Un personaje que se muestra
perdido, o que aparenta estar perdido en los 80, con letras nihilistas del tipo
“viviremos para siempre, muertos de por vida”, capaz de desencajar, descentrar,
arruinar una entrevista de lo más convencional hasta el punto de no saber quién
de los dos, entrevistado o entrevistador, está más perdido en un auténtico
diálogo de besugos que cualquiera diría salido de la factoría de “Muchachada
nui”. Ahí empieza el camino errante del protagonista, un camino que dura 35
años y no tiene visos de terminar aunque ello no impide el permanente tránsito
por espacios que invitan al movimiento, desde una estación de autobuses a un
paseo en barco por la ría buscando no se sabe qué sirenas en medio de un peñasco granítico que juega como isla de
Robinson, porque Rober es un auténtico naúfrago de si mismo.
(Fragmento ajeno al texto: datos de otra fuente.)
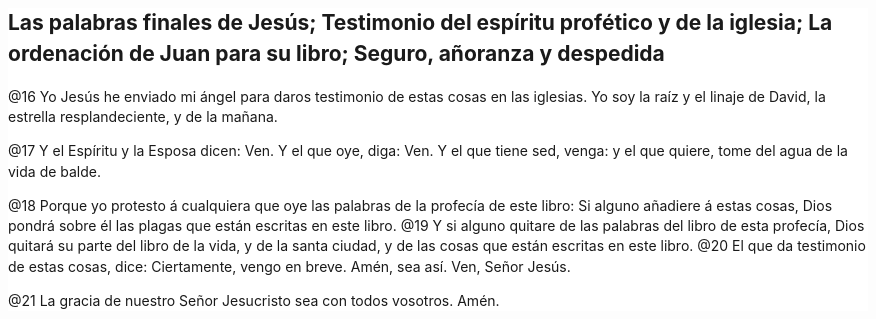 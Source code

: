 ## Las palabras finales de Jesús; Testimonio del espíritu profético y de la iglesia; La ordenación de Juan para su libro; Seguro, añoranza y despedida
@16 Yo Jesús he enviado mi ángel para daros testimonio de estas cosas en las iglesias. Yo soy la raíz y el linaje de David, la estrella resplandeciente, y de la mañana.

@17 Y el Espíritu y la Esposa dicen: Ven. Y el que oye, diga: Ven. Y el que tiene sed, venga: y el que quiere, tome del agua de la vida de balde.

@18 Porque yo protesto á cualquiera que oye las palabras de la profecía de este libro: Si alguno añadiere á estas cosas, Dios pondrá sobre él las plagas que están escritas en este libro. @19 Y si alguno quitare de las palabras del libro de esta profecía, Dios quitará su parte del libro de la vida, y de la santa ciudad, y de las cosas que están escritas en este libro. @20 El que da testimonio de estas cosas, dice: Ciertamente, vengo en breve. Amén, sea así. Ven, Señor Jesús.

@21 La gracia de nuestro Señor Jesucristo sea con todos vosotros. Amén.  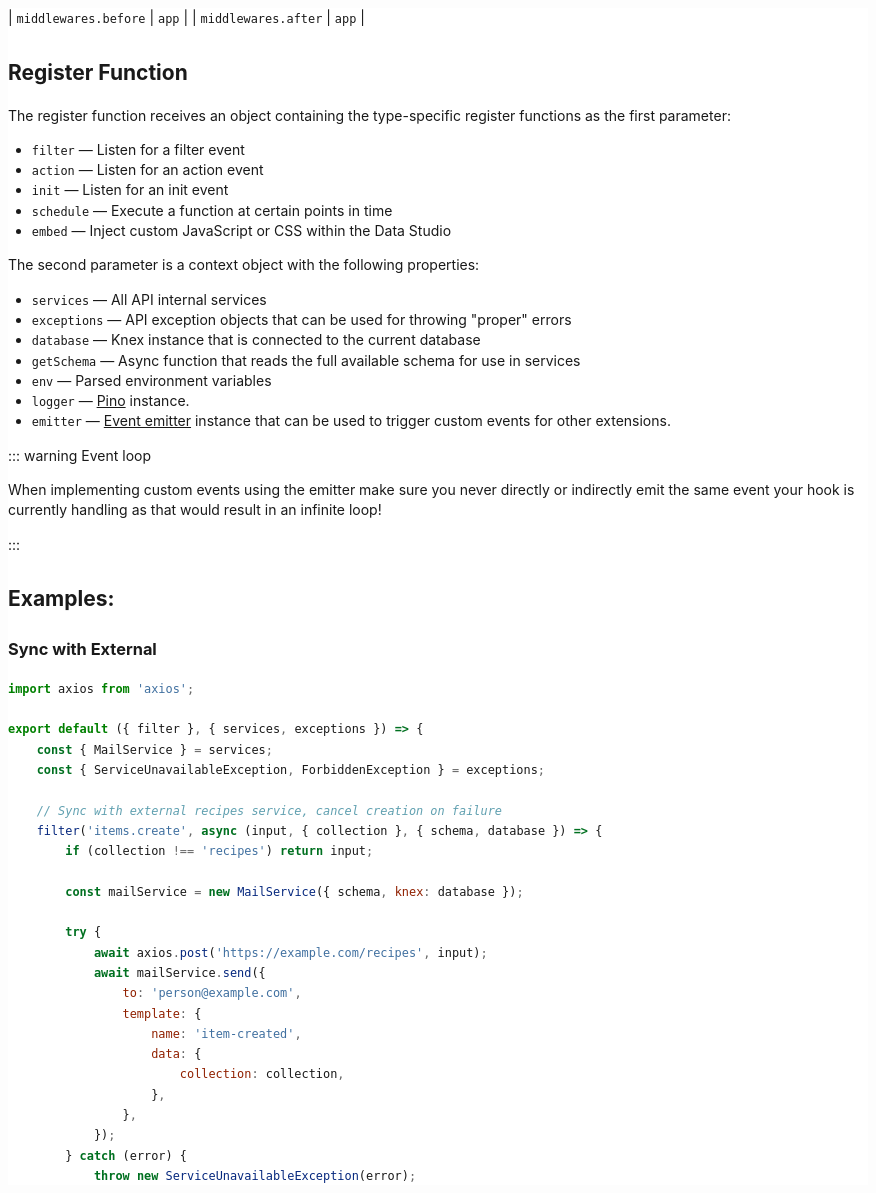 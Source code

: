 | `middlewares.before`   | `app`     |
| `middlewares.after`    | `app`     |

## Register Function

The register function receives an object containing the type-specific register functions as the first parameter:

- `filter` — Listen for a filter event
- `action` — Listen for an action event
- `init` — Listen for an init event
- `schedule` — Execute a function at certain points in time
- `embed` — Inject custom JavaScript or CSS within the Data Studio

The second parameter is a context object with the following properties:

- `services` — All API internal services
- `exceptions` — API exception objects that can be used for throwing "proper" errors
- `database` — Knex instance that is connected to the current database
- `getSchema` — Async function that reads the full available schema for use in services
- `env` — Parsed environment variables
- `logger` — [Pino](https://github.com/pinojs/pino) instance.
- `emitter` — [Event emitter](https://github.com/directus9/directus9/blob/main/api/src/emitter.ts) instance that can be
  used to trigger custom events for other extensions.

::: warning Event loop

When implementing custom events using the emitter make sure you never directly or indirectly emit the same event your
hook is currently handling as that would result in an infinite loop!

:::

## Examples:

### Sync with External

```js
import axios from 'axios';

export default ({ filter }, { services, exceptions }) => {
	const { MailService } = services;
	const { ServiceUnavailableException, ForbiddenException } = exceptions;

	// Sync with external recipes service, cancel creation on failure
	filter('items.create', async (input, { collection }, { schema, database }) => {
		if (collection !== 'recipes') return input;

		const mailService = new MailService({ schema, knex: database });

		try {
			await axios.post('https://example.com/recipes', input);
			await mailService.send({
				to: 'person@example.com',
				template: {
					name: 'item-created',
					data: {
						collection: collection,
					},
				},
			});
		} catch (error) {
			throw new ServiceUnavailableException(error);
```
Todo personaje ha
de contar con un alter ego, y en esta ocasión el compañero de viaje es Nacho,
un errante más en el que se conjuga el aspecto sobrenatural de la historia, el
componente visual desestructurado y confundido con la imagen que le atrapa y le
devora, mientras Robert es un cuerpo a la deriva, Nacho es el alma abducida por
lo inmaterial capaz de trasladarse con el pensamiento o con el simple y
cotidiano gesto de cambiarse de camiseta, la reunión de ambos es lógico que
acabe con un disparo, en este caso no sobre el pianista, sino sobre el creador
de imágenes, porque “La estrella errante” es la creación de sensaciones a
través de imágenes, aparentemente inconexas ,pero de las que cualquiera es
capaz de extraer diferentes lecturas. Ya sea el juguete roto, la despoblación
resultante de la desindustrialización y cierre de las factorías que existían en
la zona, el abismo de la locura que se asoma tras el mundo de las drogas, la
ausencia de empatía entre las personas, lo deshumanizado del mundo moderno
hasta el punto de recitar como una nueva oración un “i love my self” como único
recorrido admisible para continuar y querer convencerse de que nada ha sido una
equivocación.
Pero en medio de este
desconcertante panorama de silencios profundos, miradas perdidas, secundarios
de la vida de barrio, edificios abandonados, herrumbrosas estructuras
metálicas, aparece la única semilla que permite mantener algún tipo de
esperanza para que la estrella deje de vagar. Probablemente no nos podamos
aprovechar de su cambio, pero éste siempre será posible si intentamos mantener
la llama del momento en que todavía somos inocentes. Niños y animales se
transforman así, en la única posibilidad para que gente como Rober, Nacho o
todos nosotros, seamos capaces de creer que, en nuestros orígenes contenemos un
halo de desinteresado humanismo, de juego y sonrisa que se va perdiendo con los
años hasta dar como resultado una imagen analógica y digital borrosa de lo que
fuímos. “La estrella errante” es cine para sentir, oir su banda sonora (otra
vez Jonay Armas), abstenerse de querer entenderlo todo, jugar a conectar
sensaciones y evidencias, y si es posible, volver a los 80 y contemplar cómo
hemos errado hasta llegar hasta aquí, errar de vagar y de equivocarse, porque a
lo mejor el director tiene razón cuando en la entrevista que le realizan en
Cineuropa.org dice “¿Tú sabes lo que estás haciendo?” Y yo tampoco les iba a
mentir: “Pues no tengo ni idea, la verdad”, pero algo indica que no, que el
relato fragmentado y desestructurado sólo lo es en apariencia, que hay voluntad
de contar algo que, fruto de las imágenes, permite dispersar las conclusiones
en muchos enfoques, y éste es uno de los puntos fuertes de una película
conscientemente no apta para todos los espectadores, su diversidad partiendo de
la concreción, y que, como una estrella errante, parece moverse sin rumbo, pero
en su dinámica interna guarda una proporción, un equilibrio y una trayectoria
firme y definida, la de nuestros propios fracasos.